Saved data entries
----------------
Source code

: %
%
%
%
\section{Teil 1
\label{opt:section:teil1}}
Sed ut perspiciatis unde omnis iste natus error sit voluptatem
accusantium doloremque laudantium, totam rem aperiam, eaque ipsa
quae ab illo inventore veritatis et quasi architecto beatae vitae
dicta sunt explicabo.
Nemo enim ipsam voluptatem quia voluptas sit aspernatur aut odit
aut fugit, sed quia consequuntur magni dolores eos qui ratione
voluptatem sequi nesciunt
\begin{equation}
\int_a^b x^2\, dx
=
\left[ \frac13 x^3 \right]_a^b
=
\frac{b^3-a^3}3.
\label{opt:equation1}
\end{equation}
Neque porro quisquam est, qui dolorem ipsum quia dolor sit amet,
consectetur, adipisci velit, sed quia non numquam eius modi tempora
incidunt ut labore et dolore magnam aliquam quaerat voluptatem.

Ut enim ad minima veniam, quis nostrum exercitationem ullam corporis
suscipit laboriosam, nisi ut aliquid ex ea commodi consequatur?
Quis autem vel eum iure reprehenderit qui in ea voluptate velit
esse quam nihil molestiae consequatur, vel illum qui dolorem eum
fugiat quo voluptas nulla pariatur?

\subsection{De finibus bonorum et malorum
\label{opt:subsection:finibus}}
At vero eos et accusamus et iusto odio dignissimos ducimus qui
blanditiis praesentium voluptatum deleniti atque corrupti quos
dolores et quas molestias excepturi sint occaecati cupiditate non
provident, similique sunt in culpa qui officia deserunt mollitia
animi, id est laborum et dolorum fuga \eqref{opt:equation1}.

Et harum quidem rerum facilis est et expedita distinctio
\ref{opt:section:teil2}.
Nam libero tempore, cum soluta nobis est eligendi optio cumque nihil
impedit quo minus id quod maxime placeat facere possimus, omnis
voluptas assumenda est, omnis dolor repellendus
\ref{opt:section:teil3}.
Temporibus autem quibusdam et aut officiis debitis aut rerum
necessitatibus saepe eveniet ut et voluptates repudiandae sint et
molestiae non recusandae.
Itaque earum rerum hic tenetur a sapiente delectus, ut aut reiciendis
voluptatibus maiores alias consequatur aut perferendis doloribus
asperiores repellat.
----------------
The data must be transcribed in full. Every word stays the same.

Source code

: %
%
%
%
\section{Teil 1
\label{opt:section:teil1}}
Sed ut perspiciatis unde omnis iste natus error sit voluptatem
accusantium doloremque laudantium, totam rem aperiam, eaque ipsa
quae ab illo inventore veritatis et quasi architecto beatae vitae
dicta sunt explicabo.
Nemo enim ipsam voluptatem quia voluptas sit aspernatur aut odit
aut fugit, sed quia consequuntur magni dolores eos qui ratione
voluptatem sequi nesciunt
\begin{equation}
\int_a^b x^2\, dx
=
\left[ \frac13 x^3 \right]_a^b
=
\frac{b^3-a^3}3.
\label{opt:equation1}
\end{equation}
Neque porro quisquam est, qui dolorem ipsum quia dolor sit amet,
consectetur, adipisci velit, sed quia non numquam eius modi tempora
incidunt ut labore et dolore magnam aliquam quaerat voluptatem.

Ut enim ad minima veniam, quis nostrum exercitationem ullam corporis
suscipit laboriosam, nisi ut aliquid ex ea commodi consequatur?
Quis autem vel eum iure reprehenderit qui in ea voluptate velit
esse quam nihil molestiae consequatur, vel illum qui dolorem eum
fugiat quo voluptas nulla pariatur?

\subsection{De finibus bonorum et malorum
\label{opt:subsection:finibus}}
At vero eos et accusamus et iusto odio dignissimos ducimus qui
blanditiis praesentium voluptatum deleniti atque corrupti quos
dolores et quas molestias excepturi sint occaecati cupiditate non
provident, similique sunt in culpa qui officia deserunt mollitia
animi, id est laborum et dolorum fuga \eqref{opt:equation1}.

Et harum quidem rerum facilis est et expedita distinctio
\ref{opt:section:teil2}.
Nam libero tempore, cum soluta nobis est eligendi optio cumque nihil
impedit quo minus id quod maxime placeat facere possimus, omnis
voluptas assumenda est, omnis dolor repellendus
\ref{opt:section:teil3}.
Temporibus autem quibusdam et aut officiis debitis aut rerum
necessitatibus saepe eveniet ut et voluptates repudiandae sint et
molestiae non recusandae.
Itaque earum rerum hic tenetur a sapiente delectus, ut aut reiciendis
voluptatibus maiores alias consequatur aut perferendis doloribus
asperiores repellat.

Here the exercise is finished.